Ninety-five percent of the reported cases were admitted to hospital, and 23% were admitted to an intensive care unit. Forty-seven of the 152 people died (39.8%).

Multivariable analysis showed that severe cirrhosis (Child Pugh C stage) was strongly associated with an increased risk of death from COVID-19. People in Child Pugh stage C, who comprised 17.8% of all reported cases, were 28 times more likely to die than people without cirrhosis (32.2% of cases) (odds ratio 28.07, 95% CI 4.42-178.46, p<0.001). Sixty-three per cent of people with Child Pugh stage C cirrhosis died compared to 12.2% of those without cirrhosis.

People with Child Pugh stage B cirrhosis also had a higher risk of death (OR 4.90, 95% CI 1.16-20.61, p=0.030).

Obesity was the other significant risk factor; obese people were approximately three-and-a half times more likely to die (OR 3.59, 95% CI 1.1-10.47, p=0.033).

Older age had a borderline significant impact on the risk of dying, but other underlying conditions did not emerge as significant risk factors after controlling for other risk factors including cirrhosis stage.

Decompensation events (worsening ascites, variceal haemorrhage, hepatic encephalopathy or bacterial peritonitis) occurred significantly more often in those who died (51% vs 14%, p< 0.001) and 12.2% of deaths were classified as liver-related. Decompensation events occurred frequently in the reported cases; around half of people with Child Pugh B or C cirrhosis suffered at least one new or worsening event after diagnosis with COVID-19 and these events often occurred in people without respiratory symptoms of COVID-19.
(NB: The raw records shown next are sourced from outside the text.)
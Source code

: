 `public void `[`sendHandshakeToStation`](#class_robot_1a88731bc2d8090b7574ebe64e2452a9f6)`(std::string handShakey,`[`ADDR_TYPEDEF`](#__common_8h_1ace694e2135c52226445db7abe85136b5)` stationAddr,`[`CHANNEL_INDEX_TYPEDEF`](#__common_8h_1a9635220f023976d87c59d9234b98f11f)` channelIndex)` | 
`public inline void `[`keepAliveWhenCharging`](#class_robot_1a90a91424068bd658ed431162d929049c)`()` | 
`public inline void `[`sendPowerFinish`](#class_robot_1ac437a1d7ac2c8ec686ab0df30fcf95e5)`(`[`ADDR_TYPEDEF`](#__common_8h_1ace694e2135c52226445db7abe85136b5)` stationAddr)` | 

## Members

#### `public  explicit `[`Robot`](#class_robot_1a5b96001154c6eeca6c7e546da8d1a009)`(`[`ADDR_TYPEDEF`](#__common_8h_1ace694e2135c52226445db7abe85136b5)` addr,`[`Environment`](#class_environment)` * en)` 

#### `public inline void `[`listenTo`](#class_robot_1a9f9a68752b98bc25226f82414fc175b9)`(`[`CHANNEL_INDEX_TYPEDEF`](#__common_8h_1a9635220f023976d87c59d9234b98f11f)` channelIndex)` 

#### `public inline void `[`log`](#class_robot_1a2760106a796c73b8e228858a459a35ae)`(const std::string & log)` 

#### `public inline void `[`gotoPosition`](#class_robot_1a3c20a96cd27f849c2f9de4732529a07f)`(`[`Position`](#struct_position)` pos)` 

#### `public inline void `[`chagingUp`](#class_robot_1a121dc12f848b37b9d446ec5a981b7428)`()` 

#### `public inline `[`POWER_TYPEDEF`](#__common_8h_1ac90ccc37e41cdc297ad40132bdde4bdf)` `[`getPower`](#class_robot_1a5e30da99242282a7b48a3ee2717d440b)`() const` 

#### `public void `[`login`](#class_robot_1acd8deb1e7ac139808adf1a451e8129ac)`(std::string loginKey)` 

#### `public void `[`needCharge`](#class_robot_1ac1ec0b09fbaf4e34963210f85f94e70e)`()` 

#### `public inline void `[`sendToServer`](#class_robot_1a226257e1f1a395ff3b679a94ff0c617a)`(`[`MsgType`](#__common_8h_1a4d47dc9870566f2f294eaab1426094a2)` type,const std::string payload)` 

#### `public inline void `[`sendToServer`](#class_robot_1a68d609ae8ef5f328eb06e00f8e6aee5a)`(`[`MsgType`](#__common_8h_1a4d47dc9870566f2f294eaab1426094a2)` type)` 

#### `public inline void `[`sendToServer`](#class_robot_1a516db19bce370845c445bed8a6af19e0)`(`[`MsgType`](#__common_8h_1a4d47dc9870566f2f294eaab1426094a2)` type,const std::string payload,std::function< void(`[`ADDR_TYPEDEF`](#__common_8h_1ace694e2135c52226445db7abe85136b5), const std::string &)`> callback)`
The investigators say that the findings regarding decompensation events, especially in the absence of respiratory symptoms, underline the importance of testing for SARS-CoV2 in any patient with chronic liver disease who experiences a decompensation event.

Reference

Moon AJ et al. High mortality rate for SARS-CoV2 infection in patients with pre-existing chronic liver disease and cirrhosis: preliminary results from an international registry. Journal of Hepatology, advance online publication, 22 May 2020.